38. Bu durumda mülkiyet hakkı bağlamında ayrımcılık yasağının ihlalinin sonuçlarının ortadan kaldırılması için yeniden yargılama yapılmasında hukuki yarar bulunmaktadır. Yapılacak yeniden yargılama ise bireysel başvuruya özgü düzenleme içeren 6216 sayılı Kanun'un 50. maddesinin (2) numaralı fıkrasına göre ihlalin ve sonuçlarının ortadan kaldırılmasına yöneliktir. Bu kapsamda yapılması gereken iş, yeniden yargılama kararı verilerek Anayasa Mahkemesini ihlal sonucuna ulaştıran nedenleri gideren, ihlal kararında belirtilen ilkelere uygun yeni bir karar verilmesinden ibarettir. Bu sebeple kararın bir örneğinin yeniden yargılama yapılmak üzere ekli tablonun (E) sütununda belirtilen idare mahkemelerine gönderilmesine karar verilmesi gerekir.

39. İhlalin ve sonuçlarının ortadan kaldırılması için yeniden yargılamanın yeterli bir giderim sağlayacağı anlaşıldığından tazminat taleplerinin reddine karar verilmesi gerektiği sonucuna ulaşılmıştır.

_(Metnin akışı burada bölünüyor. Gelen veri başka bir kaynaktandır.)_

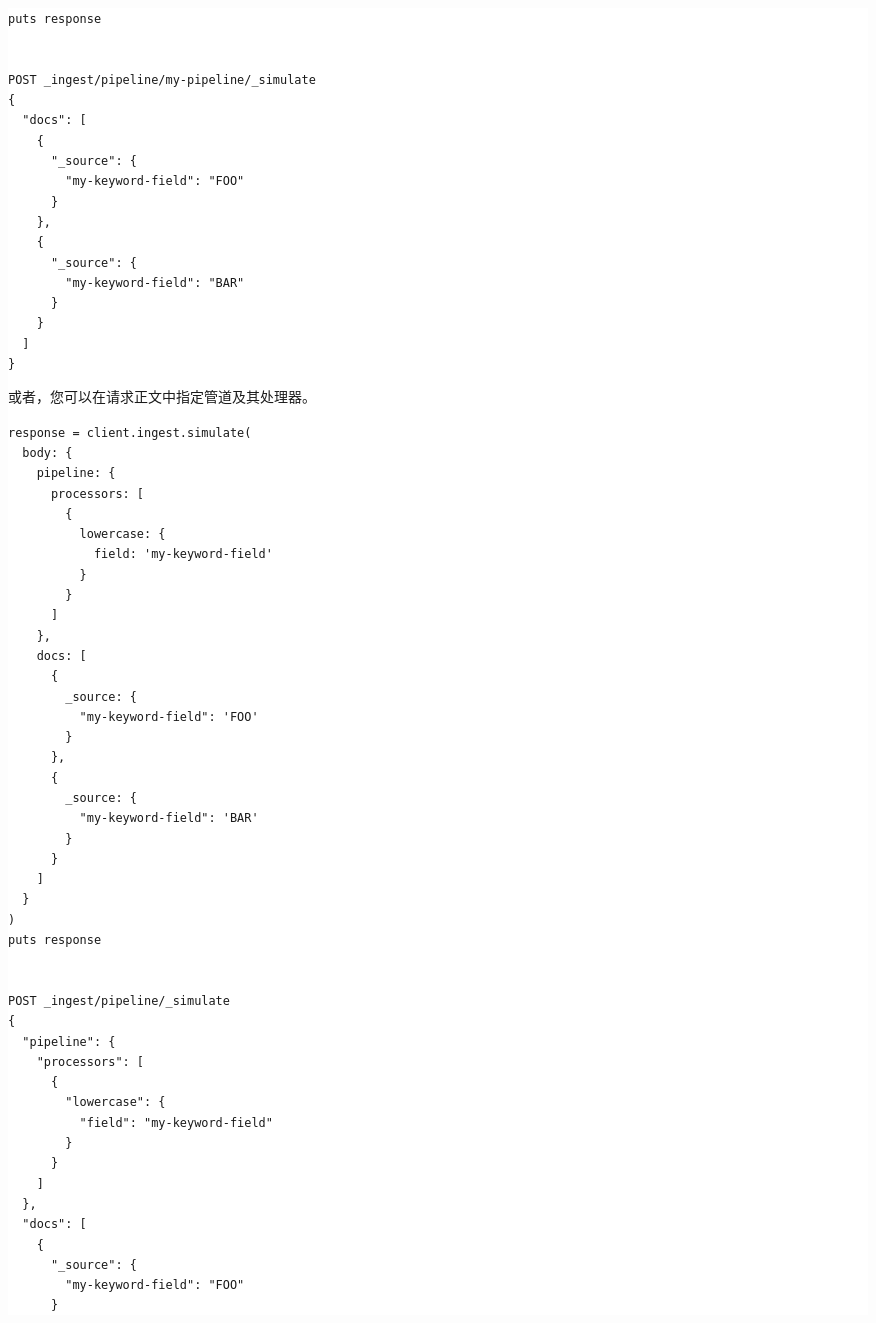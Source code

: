     puts response
    
    
    POST _ingest/pipeline/my-pipeline/_simulate
    {
      "docs": [
        {
          "_source": {
            "my-keyword-field": "FOO"
          }
        },
        {
          "_source": {
            "my-keyword-field": "BAR"
          }
        }
      ]
    }

或者，您可以在请求正文中指定管道及其处理器。

    
    
    response = client.ingest.simulate(
      body: {
        pipeline: {
          processors: [
            {
              lowercase: {
                field: 'my-keyword-field'
              }
            }
          ]
        },
        docs: [
          {
            _source: {
              "my-keyword-field": 'FOO'
            }
          },
          {
            _source: {
              "my-keyword-field": 'BAR'
            }
          }
        ]
      }
    )
    puts response
    
    
    POST _ingest/pipeline/_simulate
    {
      "pipeline": {
        "processors": [
          {
            "lowercase": {
              "field": "my-keyword-field"
            }
          }
        ]
      },
      "docs": [
        {
          "_source": {
            "my-keyword-field": "FOO"
          }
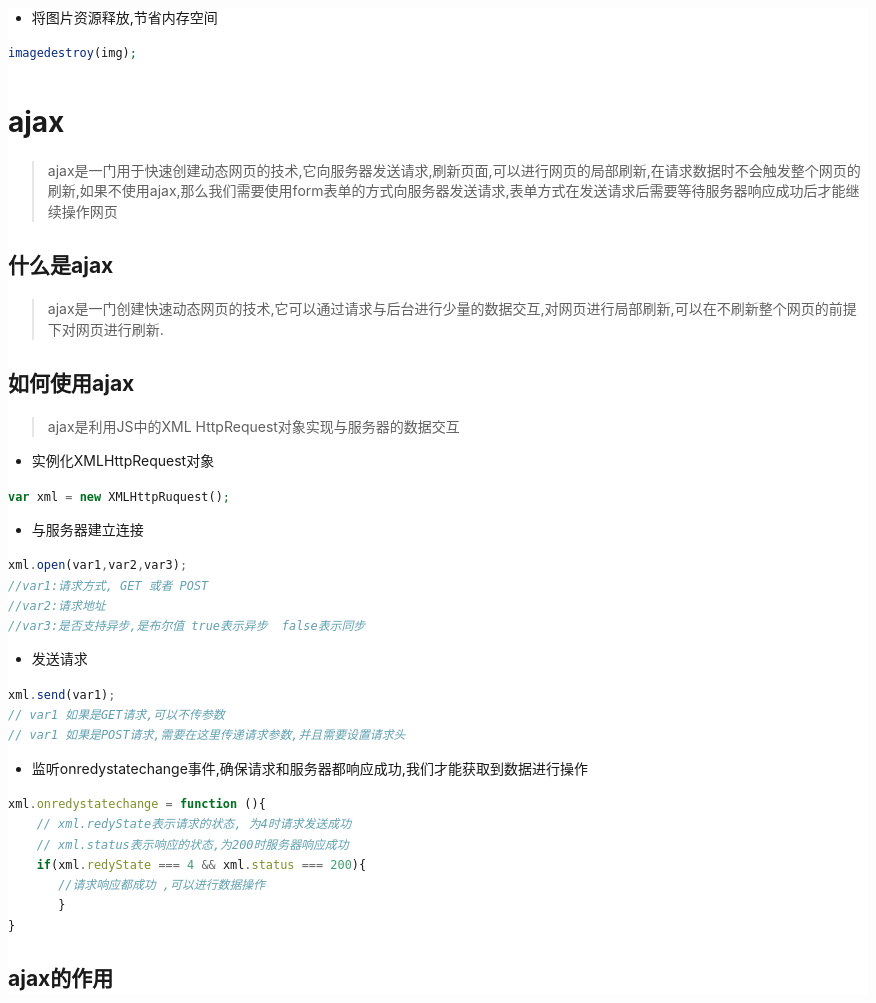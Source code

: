 - 将图片资源释放,节省内存空间

```php
imagedestroy(img);
```

# ajax

> ajax是一门用于快速创建动态网页的技术,它向服务器发送请求,刷新页面,可以进行网页的局部刷新,在请求数据时不会触发整个网页的刷新,如果不使用ajax,那么我们需要使用form表单的方式向服务器发送请求,表单方式在发送请求后需要等待服务器响应成功后才能继续操作网页

## 什么是ajax

> ajax是一门创建快速动态网页的技术,它可以通过请求与后台进行少量的数据交互,对网页进行局部刷新,可以在不刷新整个网页的前提下对网页进行刷新.

## 如何使用ajax

> ajax是利用JS中的XML HttpRequest对象实现与服务器的数据交互

- 实例化XMLHttpRequest对象

```PHP
var xml = new XMLHttpRuquest();
```

- 与服务器建立连接

```js
xml.open(var1,var2,var3);
//var1:请求方式, GET 或者 POST
//var2:请求地址
//var3:是否支持异步,是布尔值 true表示异步  false表示同步
```

- 发送请求

```js
xml.send(var1);
// var1 如果是GET请求,可以不传参数
// var1 如果是POST请求,需要在这里传递请求参数,并且需要设置请求头
```

- 监听onredystatechange事件,确保请求和服务器都响应成功,我们才能获取到数据进行操作

```js
xml.onredystatechange = function (){
    // xml.redyState表示请求的状态, 为4时请求发送成功
    // xml.status表示响应的状态,为200时服务器响应成功
    if(xml.redyState === 4 && xml.status === 200){
       //请求响应都成功 ,可以进行数据操作
       }
}
```

## ajax的作用
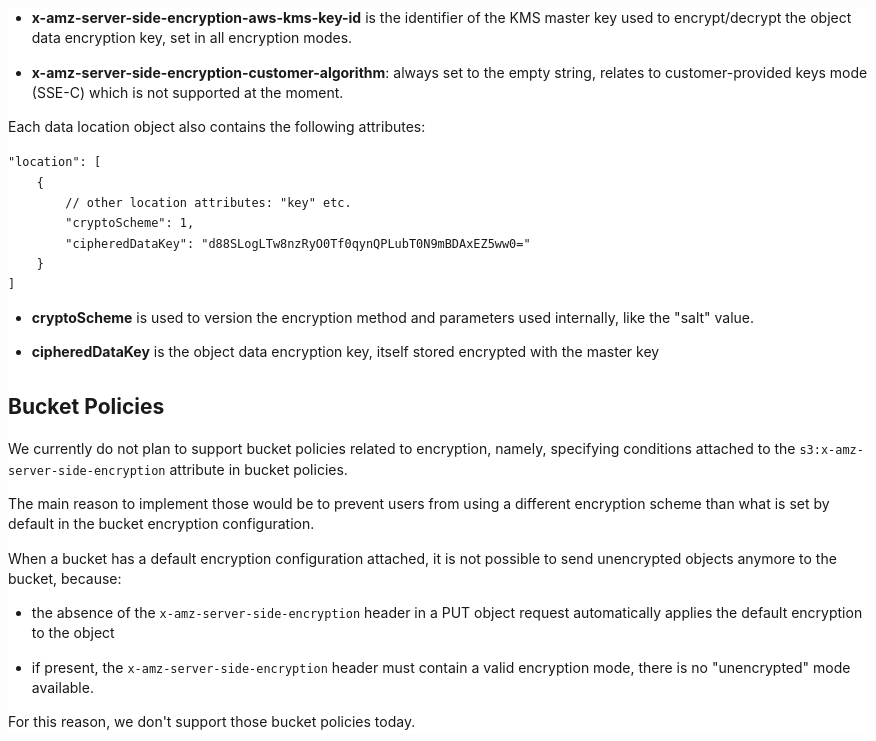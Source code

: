 * **x-amz-server-side-encryption-aws-kms-key-id** is the identifier of
    the KMS master key used to encrypt/decrypt the object data encryption
    key, set in all encryption modes.

* **x-amz-server-side-encryption-customer-algorithm**: always set to
    the empty string, relates to customer-provided keys mode (SSE-C)
    which is not supported at the moment.

Each data location object also contains the following attributes:

```
"location": [
    {
        // other location attributes: "key" etc.
        "cryptoScheme": 1,
        "cipheredDataKey": "d88SLogLTw8nzRyO0Tf0qynQPLubT0N9mBDAxEZ5ww0="
    }
]
```

* **cryptoScheme** is used to version the encryption method and
  parameters used internally, like the "salt" value.

* **cipheredDataKey** is the object data encryption key, itself stored
  encrypted with the master key

## Bucket Policies

We currently do not plan to support bucket policies related to
encryption, namely, specifying conditions attached to the
`s3:x-amz-server-side-encryption` attribute in bucket policies.

The main reason to implement those would be to prevent users from
using a different encryption scheme than what is set by default in the
bucket encryption configuration.

When a bucket has a default encryption configuration attached, it is
not possible to send unencrypted objects anymore to the bucket,
because:

* the absence of the `x-amz-server-side-encryption` header in a PUT
  object request automatically applies the default encryption to the
  object

* if present, the `x-amz-server-side-encryption` header must contain a
  valid encryption mode, there is no "unencrypted" mode available.

For this reason, we don't support those bucket policies today.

40. Dosyadaki belgelerden tespit edilen harç ile vekalet ücretinden oluşan yargılama giderlerinin ekli tabloda gösterildiği şekliyle başvuruculara ödenmesine karar verilmesi gerekir.

VI. HÜKÜM

Açıklanan gerekçelerle;

A. Mülkiyet hakkı bağlamındaki ayırımcılık yasağının ihlal edildiğine ilişkin iddianın KABUL EDİLEBİLİR OLDUĞUNA,

B. Anayasa'nın 35. maddesinde güvence altına alınan mülkiyet hakkıyla bağlantılı olarak Anayasa'nın 10. maddesinde güvence alınan ayrımcılık yasağının İHLAL EDİLDİĞİNE,

C. Kararın bir örneğinin mülkiyet hakkı ile bağlantılı olarak ayrımcılık yasağının ihlalinin sonuçlarının ortadan kaldırılması için yeniden yargılama yapılmak üzere ekli tablonun (E) sütununda belirtilen idare mahkemelerine GÖNDERİLMESİNE,

D. Başvurucuların tazminata ilişkin taleplerinin REDDİNE,

E. Dosyadaki belgelerden tespit edilen harç ile vekalet ücretinden oluşan yargılama giderlerinin ekli tabloda gösterildiği şekliyle başvuruculara ÖDENMESİNE,

F. Ödemelerin, kararın tebliğini takiben başvurucuların Hazine ve Maliye Bakanlığına başvuru tarihinden itibaren dört ay içinde yapılmasına, ödemede gecikme olması halinde bu sürenin sona erdiği tarihten ödeme tarihine kadar geçen süre için yasal FAİZ UYGULANMASINA,

G. Kararın bir örneğinin Adalet Bakanlığına GÖNDERİLMESİNE 21/4/2021 tarihinde OYBİRLİĞİYLE karar verildi.